PREEMPT_RT

• Long-term project lead by Linux kernel developers Ingo Molnar, Thomas Gleixner and Steven Rostedt
  • https://rt.wiki.kernel.org
• The goal is to gradually improve the Linux kernel regarding real-time requirements and to get these improvements merged into the mainline kernel
  • PREEMPT_RT development works very closely with the mainline development
• Many of the improvements designed, developed and debugged inside PREEMPT_RT over the years are now part of the mainline Linux kernel
  • The project is a long-term branch of the Linux kernel that ultimately should disappear as everything will have been merged

Improvements in the mainline kernel

From the PREEMPT_RT project

• Since the beginning of 2.6
  • O(1) scheduler
  • Kernel preemption
  • Better POSIX real-time API support
• Since 2.6.18
  • Priority inheritance support for mutexes
• Since 2.6.21
  • High-resolution timers
• Since 2.6.30
  • Threaded interrupts
• Since 2.6.33
  • Spinlock annotations

New preemption options in Linux 2.6

1st option: no forced preemption CONFIG_PREEMPT_NONE Kernel code (interrupts, exceptions, system calls) never preempted. Default behavior in standard kernels.

• Best for systems making intense computations, on which overall throughput is key.
• Best to reduce task switching to maximize CPU and cache usage (by reducing context switching).
• Still benefits from some Linux 2.6 improvements: O(1) scheduler, increased multiprocessor safety (work on RT preemption was useful to identify hard to find SMP bugs).
• Can also benefit from a lower timer frequency (100 Hz instead of 250 or 1000).

2nd option: voluntary kernel preemption CONFIG_PREEMPT_VOLUNTARY Kernel code can preempt itself

• Typically for desktop systems, for quicker application reaction to user input.
• Adds explicit rescheduling points throughout kernel code.
• Minor impact on throughput.
• Used in: Ubuntu Desktop 15.04, Ubuntu Server 14.04

3rd option: preemptible kernel CONFIG_PREEMPT Most kernel code can be involuntarily preempted at any time. When a process becomes runnable, no more need to wait for kernel code (typically a system call) to return before running the scheduler.
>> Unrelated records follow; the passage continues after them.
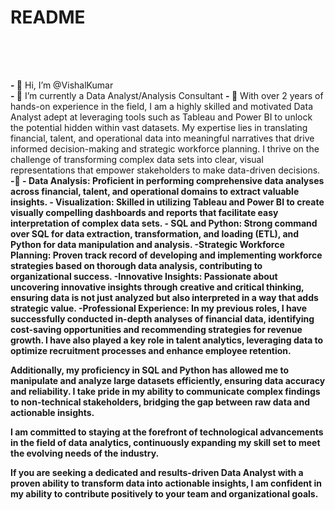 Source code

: # README

<html>
<style>
.cssmarquee {
height: 50px;
overflow: hidden;
position: relative;
}
.cssmarquee h1 {
position: absolute;
width: 100%;
height: 100%;
margin: 0;
line-height: 50px;
text-align: left;
animation: cssmarquee 5s ease-out;
}
@keyframes cssmarquee {
0% {
transform: translateX(200%);
}
100% {
transform: translateX(0%);
}
}
</style>
 
<div class="cssmarquee">
<h1>Eurekaaa..Slide-In Text </h1>
</div>
<html>




<b>- 👋</b> Hi, I’m @VishalKumar<br>
<b>- 🌱</b> I’m currently a Data Analyst/Analysis Consultant
<b>- 👀</b> With over 2 years of hands-on experience in the field, I am a highly skilled and motivated Data Analyst adept at leveraging tools such as Tableau and Power BI to unlock the potential hidden within vast datasets. My expertise lies in translating financial, talent, and operational data into meaningful narratives that drive informed decision-making and strategic workforce planning. I thrive on the challenge of transforming complex data sets into clear, visual representations that empower stakeholders to make data-driven decisions.
<b>-💼<b> - Data Analysis: Proficient in performing comprehensive data analyses across financial, talent, and operational domains to extract valuable insights.
            - Visualization: Skilled in utilizing Tableau and Power BI to create visually compelling dashboards and reports that facilitate easy interpretation of complex data sets.
            - SQL and Python: Strong command over SQL for data extraction, transformation, and loading (ETL), and Python for data manipulation and analysis.
            -Strategic Workforce Planning: Proven track record of developing and implementing workforce strategies based on thorough data analysis, contributing to organizational success.
            -Innovative Insights: Passionate about uncovering innovative insights through creative and critical thinking, ensuring data is not just analyzed but also interpreted in a way that adds strategic value.
            -Professional Experience: In my previous roles, I have successfully conducted in-depth analyses of financial data, identifying cost-saving opportunities and recommending strategies for revenue growth. I have also played a key role in talent analytics, leveraging data to optimize recruitment processes and enhance employee retention.

Additionally, my proficiency in SQL and Python has allowed me to manipulate and analyze large datasets efficiently, ensuring data accuracy and reliability. I take pride in my ability to communicate complex findings to non-technical stakeholders, bridging the gap between raw data and actionable insights.

I am committed to staying at the forefront of technological advancements in the field of data analytics, continuously expanding my skill set to meet the evolving needs of the industry.

If you are seeking a dedicated and results-driven Data Analyst with a proven ability to transform data into actionable insights, I am confident in my ability to contribute positively to your team and organizational goals.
• Exception: kernel critical sections (holding spinlocks). In a case you hold a spinlock on a uni-processor system, kernel preemption could run another process, which would loop forever if it tried to acquire the same spinlock.
• Typically for desktop or embedded systems with latency requirements in the milliseconds range.
• Still a relatively minor impact on throughput.

Priority inheritance

One classical solution to the priority inversion problem is called priority inheritance

• In Linux, since 2.6.18, mutexes support priority inheritance
• In user space, priority inheritance must be explicitly enabled on a per-mutex basis.

High resolution timers

• The resolution of the timers used to be bound to the resolution of the regular system tick
  • Usually 100 Hz or 250 Hz, depending on the architecture and the configuration
  • A resolution of only 10 ms or 4 ms.
  • Increasing the regular system tick frequency is not an option as it would consume too many resources
• The high-resolution timers infrastructure, merged in 2.6.21, allows to use the available hardware timers to program interrupts at the right moment.
  • Hardware timers are multiplexed, so that a single hardware timer is sufficient to handle a large number of software-programmed timers.
  • Usable directly from user space using the usual timer APIs

Threaded interrupts

• To solve the interrupt inversion problem, PREEMPT_RT has introduced the concept of threaded interrupts
• The interrupt handlers run in normal kernel threads, so that the priorities of the different interrupt handlers can be configured
• The real interrupt handler, as executed by the CPU, is only in charge of masking the interrupt and waking-up the corresponding thread
• The idea of threaded interrupts also allows to use sleeping spinlocks (see later)
• Merged since 2.6.30, the conversion of interrupt handlers to threaded interrupts is not automatic: drivers must be modified
• In PREEMPT_RT, all interrupt handlers are switched to threaded interrupts

The future of the PREEMPT_RT patchset

• Before Oct. 2015: project stalled because of the lack of funding. Thomas Gleixner still the maintainer but lacked time for further development and mainlining efforts. Patch releases only made for specific kernel releases.
• Oct. 2015: the Linux Foundation at last got funding for mainlining the patchset into the Linux kernel (see http://lwn.net/Articles/659193/).
• There's at last a good chance for the patchset to be merged by the end of 2016.